At the Sensorium Museum in the Rüttihubelbad, everything revolves around activating sensory perception. Every year, 60,000 children and adults come into contact with themselves in its ‘Field of Sensory Experience’. Do you want to hear a stone sing? Would you like to see the path with your feet? Do you dare to meet yourself in a pot-bellied mirror? Do you know all the colours of your shadow? Why do yellow and blue suddenly turn orange?
The Sensorium is all about experimenting and experiencing extraordinary phenomena. Children and adults can use all their senses at 70 experience stations over 1500 square metres to hear, see, smell and touch familiar and unfamiliar things. Optical phenomena can be experienced thanks to a multitude of spheres of different sizes and rapidly rotating discs. The scent tree and the dark room evoke memories of familiar odours.

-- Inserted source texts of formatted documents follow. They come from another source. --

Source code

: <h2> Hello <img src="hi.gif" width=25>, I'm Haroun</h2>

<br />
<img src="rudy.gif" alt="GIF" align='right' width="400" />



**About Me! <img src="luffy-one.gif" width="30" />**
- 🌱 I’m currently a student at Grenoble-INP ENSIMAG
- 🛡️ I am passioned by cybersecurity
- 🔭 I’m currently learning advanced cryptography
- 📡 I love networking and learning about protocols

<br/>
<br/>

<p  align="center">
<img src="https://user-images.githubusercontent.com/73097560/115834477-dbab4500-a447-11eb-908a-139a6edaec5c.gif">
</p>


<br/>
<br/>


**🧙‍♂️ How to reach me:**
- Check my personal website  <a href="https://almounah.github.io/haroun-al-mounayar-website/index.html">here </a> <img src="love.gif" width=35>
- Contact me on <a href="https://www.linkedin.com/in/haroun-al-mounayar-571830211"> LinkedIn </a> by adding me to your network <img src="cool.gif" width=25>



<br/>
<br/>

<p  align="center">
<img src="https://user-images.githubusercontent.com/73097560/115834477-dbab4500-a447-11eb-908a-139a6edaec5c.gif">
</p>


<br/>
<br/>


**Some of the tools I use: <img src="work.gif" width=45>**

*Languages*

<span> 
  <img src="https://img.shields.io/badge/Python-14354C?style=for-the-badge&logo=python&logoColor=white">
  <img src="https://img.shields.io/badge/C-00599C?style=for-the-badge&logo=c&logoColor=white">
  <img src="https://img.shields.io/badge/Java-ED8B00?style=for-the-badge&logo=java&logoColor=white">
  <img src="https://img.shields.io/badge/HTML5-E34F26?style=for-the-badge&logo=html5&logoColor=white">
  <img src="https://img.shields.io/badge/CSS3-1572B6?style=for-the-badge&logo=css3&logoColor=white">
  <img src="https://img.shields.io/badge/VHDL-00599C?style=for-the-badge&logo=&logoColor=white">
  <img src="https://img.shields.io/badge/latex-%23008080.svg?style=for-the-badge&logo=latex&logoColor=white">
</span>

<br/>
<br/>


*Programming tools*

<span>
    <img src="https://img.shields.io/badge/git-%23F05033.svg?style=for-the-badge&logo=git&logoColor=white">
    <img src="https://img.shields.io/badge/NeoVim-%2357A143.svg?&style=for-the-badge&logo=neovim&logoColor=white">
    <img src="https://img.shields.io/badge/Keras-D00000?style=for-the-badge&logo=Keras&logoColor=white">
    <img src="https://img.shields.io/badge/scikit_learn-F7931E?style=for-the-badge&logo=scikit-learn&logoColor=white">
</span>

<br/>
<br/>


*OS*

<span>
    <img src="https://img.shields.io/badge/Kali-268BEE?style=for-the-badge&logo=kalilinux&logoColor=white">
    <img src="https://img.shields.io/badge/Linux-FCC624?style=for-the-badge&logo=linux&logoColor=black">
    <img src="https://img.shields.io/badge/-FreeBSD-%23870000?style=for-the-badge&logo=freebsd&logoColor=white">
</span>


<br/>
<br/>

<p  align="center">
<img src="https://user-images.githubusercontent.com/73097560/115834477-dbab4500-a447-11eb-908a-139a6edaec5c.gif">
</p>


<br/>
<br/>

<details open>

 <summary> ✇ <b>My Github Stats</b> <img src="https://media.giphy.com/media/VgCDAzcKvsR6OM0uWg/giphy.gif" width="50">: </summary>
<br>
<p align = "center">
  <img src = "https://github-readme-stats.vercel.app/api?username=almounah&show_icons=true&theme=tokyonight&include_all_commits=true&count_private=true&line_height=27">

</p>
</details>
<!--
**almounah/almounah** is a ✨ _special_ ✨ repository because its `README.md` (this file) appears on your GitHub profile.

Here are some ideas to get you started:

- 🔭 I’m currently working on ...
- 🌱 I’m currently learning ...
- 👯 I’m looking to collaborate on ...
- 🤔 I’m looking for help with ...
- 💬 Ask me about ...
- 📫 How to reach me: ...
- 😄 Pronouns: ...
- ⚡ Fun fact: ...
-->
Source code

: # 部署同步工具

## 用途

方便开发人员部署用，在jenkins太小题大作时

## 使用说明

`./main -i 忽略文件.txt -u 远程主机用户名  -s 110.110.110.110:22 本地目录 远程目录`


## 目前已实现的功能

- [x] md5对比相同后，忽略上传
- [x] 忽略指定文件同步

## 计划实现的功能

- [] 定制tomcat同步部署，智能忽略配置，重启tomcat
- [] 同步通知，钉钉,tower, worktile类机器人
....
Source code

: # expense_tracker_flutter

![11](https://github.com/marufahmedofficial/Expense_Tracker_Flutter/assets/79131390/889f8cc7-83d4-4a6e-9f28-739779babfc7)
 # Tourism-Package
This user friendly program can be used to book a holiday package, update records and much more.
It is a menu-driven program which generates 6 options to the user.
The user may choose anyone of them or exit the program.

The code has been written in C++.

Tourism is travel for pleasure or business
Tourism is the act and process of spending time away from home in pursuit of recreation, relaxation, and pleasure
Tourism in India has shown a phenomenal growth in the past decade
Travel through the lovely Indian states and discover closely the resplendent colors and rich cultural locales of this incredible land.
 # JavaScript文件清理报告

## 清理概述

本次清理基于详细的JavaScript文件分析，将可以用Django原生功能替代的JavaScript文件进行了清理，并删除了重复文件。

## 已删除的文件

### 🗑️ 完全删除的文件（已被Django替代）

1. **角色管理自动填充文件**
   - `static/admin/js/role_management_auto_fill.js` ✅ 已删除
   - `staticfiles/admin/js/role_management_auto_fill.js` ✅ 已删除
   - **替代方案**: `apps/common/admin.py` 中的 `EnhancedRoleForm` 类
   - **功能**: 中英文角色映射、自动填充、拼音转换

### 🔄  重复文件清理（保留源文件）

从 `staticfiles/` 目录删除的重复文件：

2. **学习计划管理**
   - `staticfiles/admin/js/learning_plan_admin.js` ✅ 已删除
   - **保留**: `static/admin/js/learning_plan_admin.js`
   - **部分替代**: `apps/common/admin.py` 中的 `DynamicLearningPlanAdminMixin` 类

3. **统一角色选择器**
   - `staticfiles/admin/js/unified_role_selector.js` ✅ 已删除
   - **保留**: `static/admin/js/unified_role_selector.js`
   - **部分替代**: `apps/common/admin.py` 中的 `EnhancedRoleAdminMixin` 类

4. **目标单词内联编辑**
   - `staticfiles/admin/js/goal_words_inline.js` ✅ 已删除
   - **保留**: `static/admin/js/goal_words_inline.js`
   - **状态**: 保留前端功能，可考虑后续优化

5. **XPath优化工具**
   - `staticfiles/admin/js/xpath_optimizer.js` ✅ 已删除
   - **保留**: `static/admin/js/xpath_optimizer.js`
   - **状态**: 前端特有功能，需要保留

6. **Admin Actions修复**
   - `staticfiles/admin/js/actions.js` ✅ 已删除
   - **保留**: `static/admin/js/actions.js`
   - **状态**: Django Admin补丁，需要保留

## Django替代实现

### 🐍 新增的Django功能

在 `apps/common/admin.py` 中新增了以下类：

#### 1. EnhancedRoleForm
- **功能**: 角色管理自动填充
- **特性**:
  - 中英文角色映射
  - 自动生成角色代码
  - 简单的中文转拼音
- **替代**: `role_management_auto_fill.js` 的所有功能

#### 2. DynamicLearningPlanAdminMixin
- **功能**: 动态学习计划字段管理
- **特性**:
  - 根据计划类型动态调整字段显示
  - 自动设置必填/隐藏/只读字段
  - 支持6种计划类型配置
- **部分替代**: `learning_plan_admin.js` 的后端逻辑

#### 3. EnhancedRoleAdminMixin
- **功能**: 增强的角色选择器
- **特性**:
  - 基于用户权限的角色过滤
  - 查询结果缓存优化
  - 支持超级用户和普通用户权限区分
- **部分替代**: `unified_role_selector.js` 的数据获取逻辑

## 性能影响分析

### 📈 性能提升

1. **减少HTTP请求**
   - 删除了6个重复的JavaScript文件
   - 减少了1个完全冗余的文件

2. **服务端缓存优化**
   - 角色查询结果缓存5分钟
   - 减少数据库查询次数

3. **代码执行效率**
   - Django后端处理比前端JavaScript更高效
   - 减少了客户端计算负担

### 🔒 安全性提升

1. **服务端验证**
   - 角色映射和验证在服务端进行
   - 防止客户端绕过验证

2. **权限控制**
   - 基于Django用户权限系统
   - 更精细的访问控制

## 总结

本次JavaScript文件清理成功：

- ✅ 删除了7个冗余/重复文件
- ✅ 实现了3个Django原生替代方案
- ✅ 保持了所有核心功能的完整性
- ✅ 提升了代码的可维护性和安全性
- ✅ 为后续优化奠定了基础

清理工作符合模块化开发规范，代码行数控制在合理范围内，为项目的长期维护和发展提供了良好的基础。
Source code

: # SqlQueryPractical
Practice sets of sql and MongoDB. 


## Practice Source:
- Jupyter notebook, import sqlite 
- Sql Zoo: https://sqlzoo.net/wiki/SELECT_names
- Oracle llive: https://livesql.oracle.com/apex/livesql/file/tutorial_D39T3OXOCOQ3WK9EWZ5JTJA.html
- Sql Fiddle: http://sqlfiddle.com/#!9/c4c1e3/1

Stones, wood and large gongs transform sounds into tangible and audible vibrations. A partner swing allows visitors to experience active togetherness.
In its anniversary year 2024, the Sensorium has realised a new special exhibition on the theme of ‘Life is vibration’. Vibration can make us happy or stress us, lull us to sleep or cause a bridge to collapse; it creates harmony through symmetry or can cause discomfort through dissonance. Interactive stations are designed to make the Sensorium and its audience vibrate.
The Sensorium offers a variety of practical resources for personal life, school, teaching and research. A world-first exhibition in the Sensorium's newly staged ‘Salon Hugo’ sheds light on the life and work of the carpenter, educator and philosopher Kükelhaus, who founded the principle of the ‘field of experience of the senses’.